• Tue. May 28th, 2024

Japan Subculture Research Center

A guide to the Japanese underworld, Japanese pop-culture, yakuza and everything dark under the sun.

Charity Flea Market for Tohoku November 17 (Tokyo): volunteer, shop, help :D

IMA, a Tokyo-based group that welcomes volunteers of all ages, Japanese and international, will sponsor an autumn flea market, bake sale and a full day of workshops on 11/17.11月17日、IMAのフリーマーケット第二弾がありますので予定を空けておいてくださいね!(日本語の紹介は記事末) IMA welcomes everyone, children and adults to join in the fun and festivities and help IMA raise money for a number of projects to support the people of Tohoku whose lives were shattered by the great earthquake, tsunami and Fukushima nuclear disasters of 3/11. A full description of the day’s events can be found on this Facebook page.  The Flea Market venue is in downtown Okachimachi– 2-26-8 Taito, Taito-ku, Tokyo 110-0016.

Eat some food, or volunteer and bring some, find some cool stuff, make a small contribution to the people of Tohoku. It’s a good way to spend a Sunday.

Cynthia Popper, journalist,  has written  more on her blog post  about the event.  JSRC would like to thank her for bringing it to our attention.


The situation in Fukushima 

Two international NGOs which compiled a list of  the worst polluted areas in 49 low- and medium-income countries included a note on Fukushima, a recently published report showed. The New York-based NGO Blacksmith Institute and Zurich-based Green Cross Switzerland said that Fukushima was “one of the worst” nuclear accidents in the world, pointing out the ongoing radioactive material leaks in the air and in the underground water.
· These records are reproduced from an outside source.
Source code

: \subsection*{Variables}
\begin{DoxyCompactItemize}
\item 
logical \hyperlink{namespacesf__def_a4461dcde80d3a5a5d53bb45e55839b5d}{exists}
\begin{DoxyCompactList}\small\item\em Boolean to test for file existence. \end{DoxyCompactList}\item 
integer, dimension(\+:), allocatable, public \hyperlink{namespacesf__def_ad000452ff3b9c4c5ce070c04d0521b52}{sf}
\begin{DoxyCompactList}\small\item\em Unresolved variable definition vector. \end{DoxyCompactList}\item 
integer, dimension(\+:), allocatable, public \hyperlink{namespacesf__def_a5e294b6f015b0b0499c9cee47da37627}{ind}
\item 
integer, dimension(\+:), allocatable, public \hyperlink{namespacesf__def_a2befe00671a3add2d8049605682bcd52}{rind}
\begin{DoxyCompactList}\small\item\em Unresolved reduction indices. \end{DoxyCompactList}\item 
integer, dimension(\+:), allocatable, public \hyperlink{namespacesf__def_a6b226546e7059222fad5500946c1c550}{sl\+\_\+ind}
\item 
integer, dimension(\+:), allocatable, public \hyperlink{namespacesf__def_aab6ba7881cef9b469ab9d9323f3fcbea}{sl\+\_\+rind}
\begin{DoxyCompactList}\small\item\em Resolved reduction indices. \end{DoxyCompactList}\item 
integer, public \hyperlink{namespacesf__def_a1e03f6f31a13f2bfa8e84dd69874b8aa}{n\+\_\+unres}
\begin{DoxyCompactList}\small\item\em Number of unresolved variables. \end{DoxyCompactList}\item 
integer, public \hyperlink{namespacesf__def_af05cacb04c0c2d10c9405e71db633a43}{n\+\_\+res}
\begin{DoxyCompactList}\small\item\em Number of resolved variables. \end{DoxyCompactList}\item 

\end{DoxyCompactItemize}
The NGOs reportedly said that the radioactive Cesium-137 released by the disaster could begin flowing into the U.S. coastal waters” in early 2014.

The groups’ Top Ten Toxic Threat Report listed Chernobyl in Ukraine, Kalimantan and the Citarum River in Indonesia and Hazaribagh in Bangladesh as among the world’s worst polluted places in 2013.

Meanwhile, the evacuees of the Fukushima region are very unlikely to return to their homes. The government promised it will state that areas where annual radiation dosage exceed 50 millisieverts are uninhabitable and that it will provide financial help to residents from these areas to find housing elsewhere. Zones where return is “difficult” would apply to about 25,000 residents and zones that will be lifting the evacuation orders would apply to 33,000 residents, according to the Mainichi newspaper.

From the group’s web page in Japanese:

20% かつしかネットワーク http://www.katsushika-network.com/
20% りんご野 http://ringono.com/
20% Enije http://enijeproject.com/
40% IMA http://www.intrepidmodeladventures.com/


〒110-0016 東京都台東区台東2-26-8若林ハイム




Managing editors of the blog.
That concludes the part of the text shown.